**Try it:**
From the top of the entries, reproduce each line exactly, stopping after the line that contains "of big projects". Omit pictures.
::: Data to use
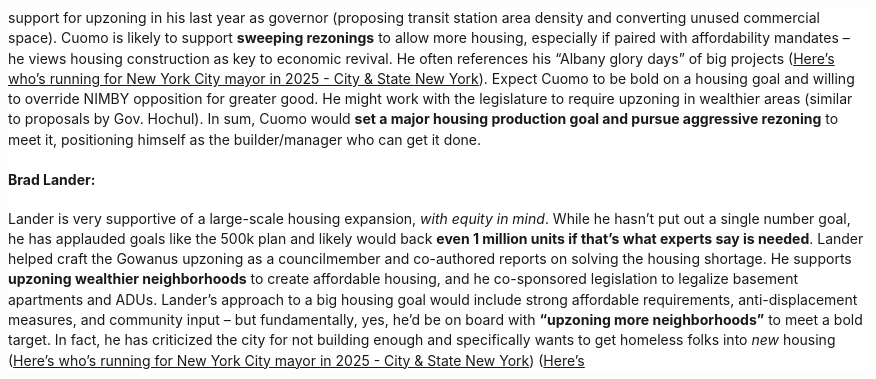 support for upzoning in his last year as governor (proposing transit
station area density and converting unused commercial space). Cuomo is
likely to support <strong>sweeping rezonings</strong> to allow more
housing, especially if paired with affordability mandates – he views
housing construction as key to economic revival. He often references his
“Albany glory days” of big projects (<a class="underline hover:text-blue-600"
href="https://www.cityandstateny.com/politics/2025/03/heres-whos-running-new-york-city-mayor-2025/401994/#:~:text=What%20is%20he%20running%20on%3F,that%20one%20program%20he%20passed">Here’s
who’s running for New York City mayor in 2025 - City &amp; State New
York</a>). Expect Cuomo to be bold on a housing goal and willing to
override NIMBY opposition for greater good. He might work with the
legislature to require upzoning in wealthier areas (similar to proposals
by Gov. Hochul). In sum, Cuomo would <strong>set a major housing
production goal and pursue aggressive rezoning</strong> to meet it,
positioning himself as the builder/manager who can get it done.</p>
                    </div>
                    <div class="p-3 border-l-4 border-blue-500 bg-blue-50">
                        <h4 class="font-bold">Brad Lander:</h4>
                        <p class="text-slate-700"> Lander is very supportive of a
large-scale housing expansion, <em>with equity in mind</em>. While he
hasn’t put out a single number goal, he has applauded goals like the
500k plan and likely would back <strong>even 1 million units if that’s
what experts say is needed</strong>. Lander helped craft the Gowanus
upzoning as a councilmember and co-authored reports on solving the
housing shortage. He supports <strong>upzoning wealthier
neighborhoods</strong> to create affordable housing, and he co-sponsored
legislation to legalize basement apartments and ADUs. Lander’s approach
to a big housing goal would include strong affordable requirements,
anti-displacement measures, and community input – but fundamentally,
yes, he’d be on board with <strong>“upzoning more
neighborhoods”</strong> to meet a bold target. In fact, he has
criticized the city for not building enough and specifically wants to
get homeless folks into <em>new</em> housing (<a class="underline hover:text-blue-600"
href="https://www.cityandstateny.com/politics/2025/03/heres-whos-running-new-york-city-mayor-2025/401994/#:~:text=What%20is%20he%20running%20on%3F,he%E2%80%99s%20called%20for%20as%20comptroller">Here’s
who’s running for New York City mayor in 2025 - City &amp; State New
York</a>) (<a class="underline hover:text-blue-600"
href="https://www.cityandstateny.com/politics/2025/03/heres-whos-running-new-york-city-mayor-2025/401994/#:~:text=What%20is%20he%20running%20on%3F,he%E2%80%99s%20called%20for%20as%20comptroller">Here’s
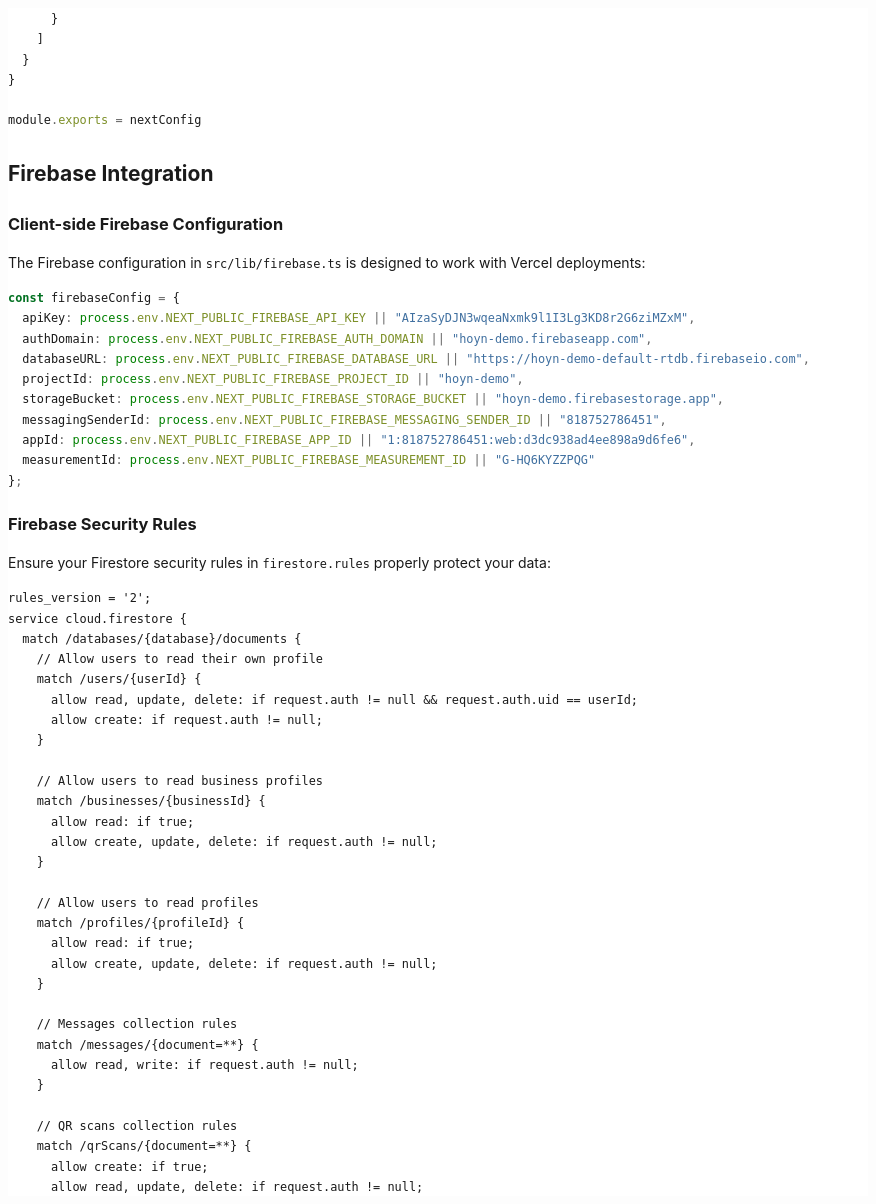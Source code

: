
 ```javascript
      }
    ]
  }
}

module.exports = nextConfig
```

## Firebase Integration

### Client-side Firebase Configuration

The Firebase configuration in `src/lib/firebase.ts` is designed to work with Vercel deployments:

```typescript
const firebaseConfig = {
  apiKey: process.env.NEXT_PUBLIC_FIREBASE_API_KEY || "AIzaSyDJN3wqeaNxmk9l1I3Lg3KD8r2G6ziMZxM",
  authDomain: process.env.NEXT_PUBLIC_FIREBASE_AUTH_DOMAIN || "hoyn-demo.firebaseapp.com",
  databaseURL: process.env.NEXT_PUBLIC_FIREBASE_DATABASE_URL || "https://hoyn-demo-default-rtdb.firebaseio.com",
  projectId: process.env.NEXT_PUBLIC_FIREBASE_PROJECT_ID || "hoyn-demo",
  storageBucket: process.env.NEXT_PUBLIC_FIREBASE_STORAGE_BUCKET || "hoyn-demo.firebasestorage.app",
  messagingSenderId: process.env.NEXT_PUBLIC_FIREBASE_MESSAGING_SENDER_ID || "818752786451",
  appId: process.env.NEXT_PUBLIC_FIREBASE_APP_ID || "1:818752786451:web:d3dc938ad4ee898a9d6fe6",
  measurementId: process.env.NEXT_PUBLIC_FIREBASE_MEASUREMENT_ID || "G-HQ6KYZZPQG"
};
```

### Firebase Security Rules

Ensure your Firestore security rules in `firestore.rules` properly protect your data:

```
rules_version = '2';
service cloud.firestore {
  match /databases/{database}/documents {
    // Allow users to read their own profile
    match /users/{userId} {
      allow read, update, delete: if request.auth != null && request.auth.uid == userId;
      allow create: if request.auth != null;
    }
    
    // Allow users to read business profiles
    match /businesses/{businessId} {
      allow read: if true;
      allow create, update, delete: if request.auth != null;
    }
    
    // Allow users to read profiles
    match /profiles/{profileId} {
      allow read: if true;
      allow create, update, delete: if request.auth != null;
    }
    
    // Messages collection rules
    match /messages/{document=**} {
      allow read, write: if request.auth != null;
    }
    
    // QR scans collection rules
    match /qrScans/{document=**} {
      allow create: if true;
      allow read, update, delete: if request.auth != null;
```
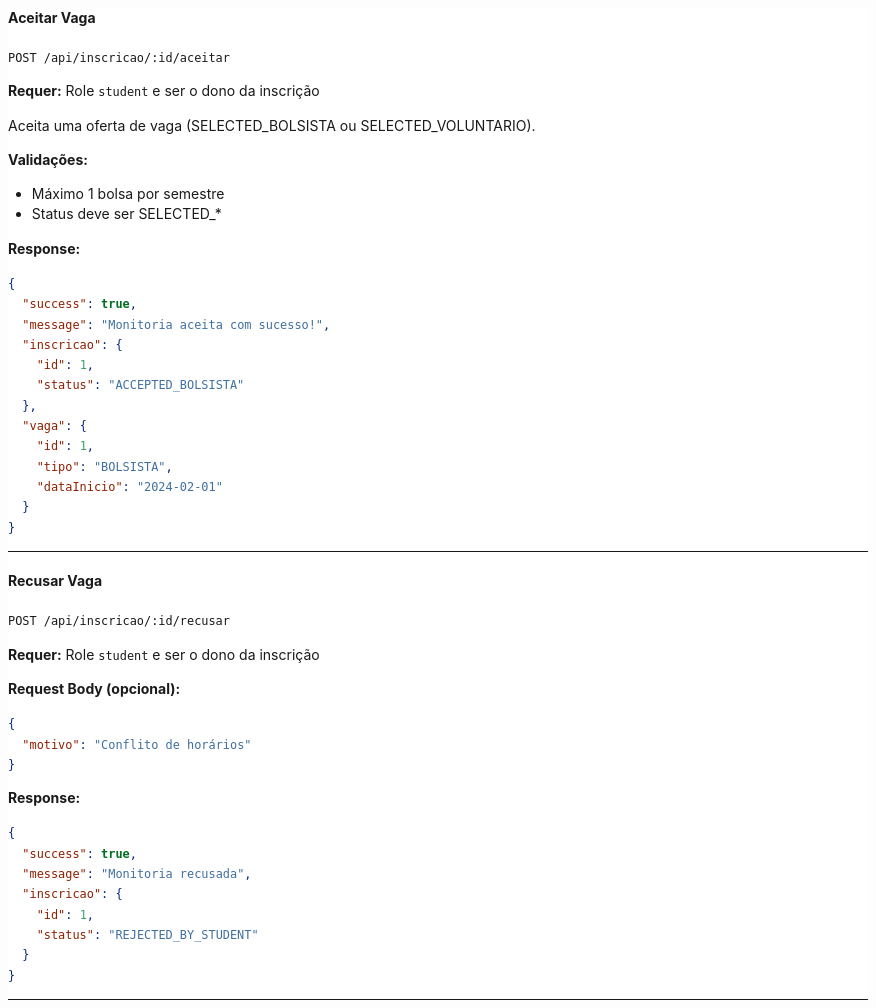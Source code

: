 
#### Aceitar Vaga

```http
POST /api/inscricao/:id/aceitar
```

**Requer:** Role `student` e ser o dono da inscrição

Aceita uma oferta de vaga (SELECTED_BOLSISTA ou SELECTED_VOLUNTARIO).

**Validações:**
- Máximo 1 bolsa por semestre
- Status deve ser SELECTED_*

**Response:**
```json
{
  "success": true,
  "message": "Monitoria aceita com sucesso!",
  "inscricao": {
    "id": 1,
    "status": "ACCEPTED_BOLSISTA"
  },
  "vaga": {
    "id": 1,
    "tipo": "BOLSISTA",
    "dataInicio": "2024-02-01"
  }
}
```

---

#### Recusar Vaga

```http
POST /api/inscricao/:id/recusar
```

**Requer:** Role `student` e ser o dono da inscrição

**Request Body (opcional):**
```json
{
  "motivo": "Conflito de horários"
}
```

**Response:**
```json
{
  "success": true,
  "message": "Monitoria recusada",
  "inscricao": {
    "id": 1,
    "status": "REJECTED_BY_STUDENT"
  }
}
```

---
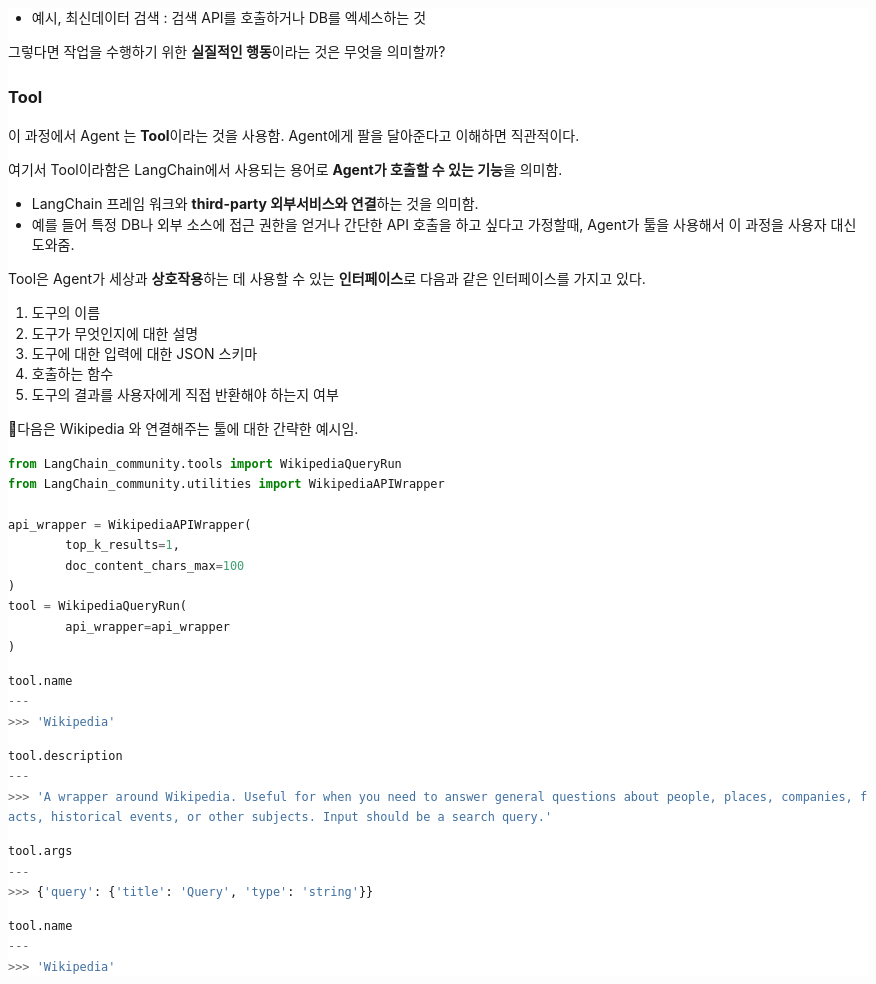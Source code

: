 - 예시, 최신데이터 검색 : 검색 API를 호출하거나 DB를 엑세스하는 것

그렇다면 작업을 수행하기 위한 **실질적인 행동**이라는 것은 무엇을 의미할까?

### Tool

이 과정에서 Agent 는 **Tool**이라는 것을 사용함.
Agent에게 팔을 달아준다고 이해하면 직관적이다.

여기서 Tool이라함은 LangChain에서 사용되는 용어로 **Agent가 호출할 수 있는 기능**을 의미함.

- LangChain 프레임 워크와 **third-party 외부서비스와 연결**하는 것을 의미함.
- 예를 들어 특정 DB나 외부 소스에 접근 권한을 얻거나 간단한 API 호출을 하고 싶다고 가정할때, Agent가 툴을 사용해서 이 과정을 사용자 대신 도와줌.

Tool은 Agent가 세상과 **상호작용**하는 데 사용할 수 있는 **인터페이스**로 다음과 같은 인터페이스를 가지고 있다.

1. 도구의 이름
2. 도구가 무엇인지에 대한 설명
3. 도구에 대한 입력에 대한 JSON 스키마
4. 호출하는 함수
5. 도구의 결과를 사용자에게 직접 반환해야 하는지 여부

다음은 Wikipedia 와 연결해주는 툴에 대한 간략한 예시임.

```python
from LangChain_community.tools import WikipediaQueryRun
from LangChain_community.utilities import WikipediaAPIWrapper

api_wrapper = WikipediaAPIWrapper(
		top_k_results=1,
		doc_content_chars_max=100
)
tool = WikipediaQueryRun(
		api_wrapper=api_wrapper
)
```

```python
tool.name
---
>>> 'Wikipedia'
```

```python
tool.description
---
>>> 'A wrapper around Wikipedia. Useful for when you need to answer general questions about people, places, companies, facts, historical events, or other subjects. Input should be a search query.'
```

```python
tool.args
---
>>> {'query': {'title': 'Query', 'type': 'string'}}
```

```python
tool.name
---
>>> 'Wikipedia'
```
::::::
**Solution:**
 support for upzoning in his last year as governor (proposing transit
station area density and converting unused commercial space). Cuomo is
likely to support <strong>sweeping rezonings</strong> to allow more
housing, especially if paired with affordability mandates – he views
housing construction as key to economic revival. He often references his
“Albany glory days” of big projects (<a class="underline hover:text-blue-600"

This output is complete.